Saved data entries –
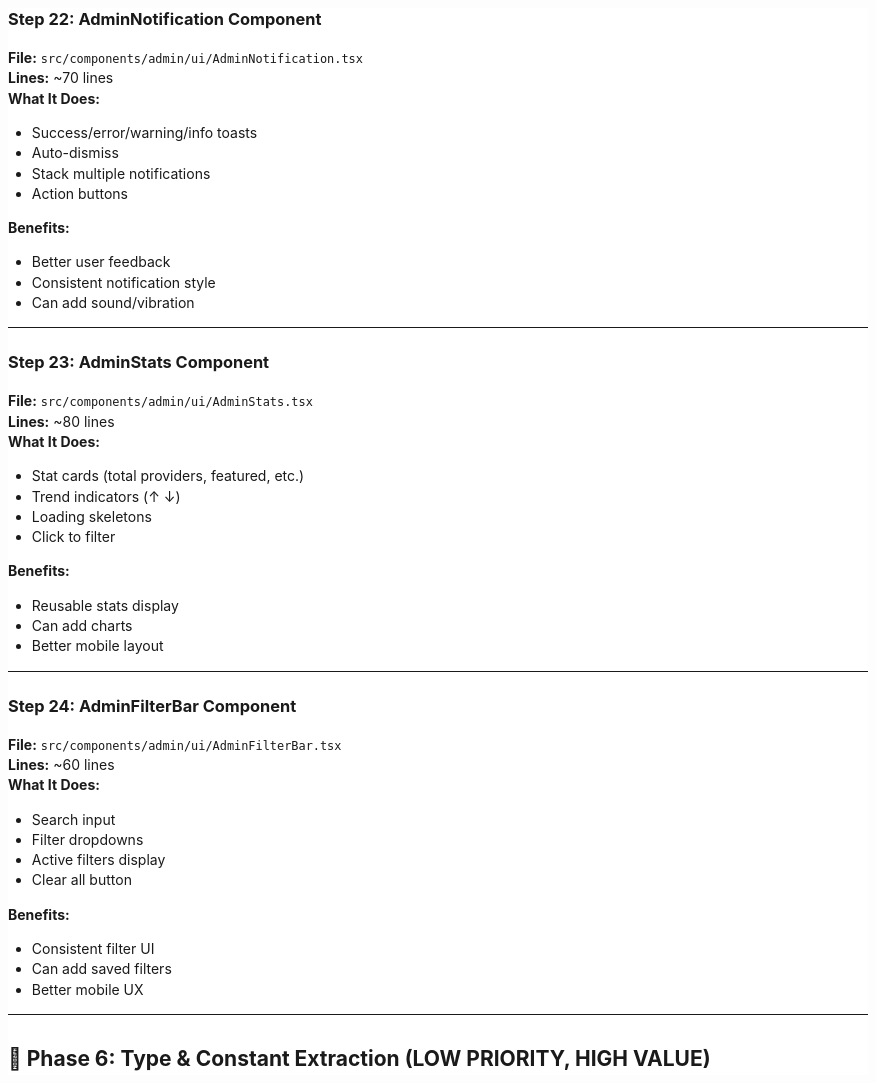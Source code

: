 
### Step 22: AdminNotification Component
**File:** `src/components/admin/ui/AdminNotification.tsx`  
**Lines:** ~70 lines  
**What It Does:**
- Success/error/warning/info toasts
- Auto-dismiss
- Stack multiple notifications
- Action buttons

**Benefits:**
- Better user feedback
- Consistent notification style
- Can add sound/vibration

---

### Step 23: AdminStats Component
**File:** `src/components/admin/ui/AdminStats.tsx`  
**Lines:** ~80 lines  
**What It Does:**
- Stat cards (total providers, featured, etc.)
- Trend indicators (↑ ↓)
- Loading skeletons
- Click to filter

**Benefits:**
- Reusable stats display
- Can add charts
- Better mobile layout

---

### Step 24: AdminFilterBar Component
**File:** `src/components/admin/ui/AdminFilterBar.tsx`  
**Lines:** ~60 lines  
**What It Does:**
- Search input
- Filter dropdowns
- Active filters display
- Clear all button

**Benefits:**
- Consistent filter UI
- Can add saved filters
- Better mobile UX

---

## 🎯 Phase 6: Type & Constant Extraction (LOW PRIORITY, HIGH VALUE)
==
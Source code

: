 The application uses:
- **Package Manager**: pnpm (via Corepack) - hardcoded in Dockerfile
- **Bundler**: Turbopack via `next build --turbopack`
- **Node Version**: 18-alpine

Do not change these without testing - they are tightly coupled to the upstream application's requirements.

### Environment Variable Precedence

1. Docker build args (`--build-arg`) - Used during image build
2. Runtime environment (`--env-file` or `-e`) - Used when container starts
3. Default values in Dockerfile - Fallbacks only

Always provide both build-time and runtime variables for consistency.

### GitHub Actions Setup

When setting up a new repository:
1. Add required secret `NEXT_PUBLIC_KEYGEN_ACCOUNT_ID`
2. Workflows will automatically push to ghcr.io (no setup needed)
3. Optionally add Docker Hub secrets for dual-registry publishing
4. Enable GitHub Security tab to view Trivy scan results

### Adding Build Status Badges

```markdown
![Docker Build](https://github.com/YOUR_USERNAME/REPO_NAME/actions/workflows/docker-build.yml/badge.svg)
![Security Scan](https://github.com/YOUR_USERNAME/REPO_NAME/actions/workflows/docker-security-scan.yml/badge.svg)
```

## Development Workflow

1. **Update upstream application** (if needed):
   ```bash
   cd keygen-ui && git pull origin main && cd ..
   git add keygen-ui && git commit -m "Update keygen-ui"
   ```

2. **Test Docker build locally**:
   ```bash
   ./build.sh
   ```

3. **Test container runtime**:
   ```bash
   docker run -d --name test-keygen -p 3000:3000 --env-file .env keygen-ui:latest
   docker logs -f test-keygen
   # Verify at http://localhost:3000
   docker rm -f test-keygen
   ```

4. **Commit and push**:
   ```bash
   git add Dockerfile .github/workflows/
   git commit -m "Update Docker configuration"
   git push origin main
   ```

What this task involves – If a line in the records holds the string "container", count it, and give only the total.

Answer section – 2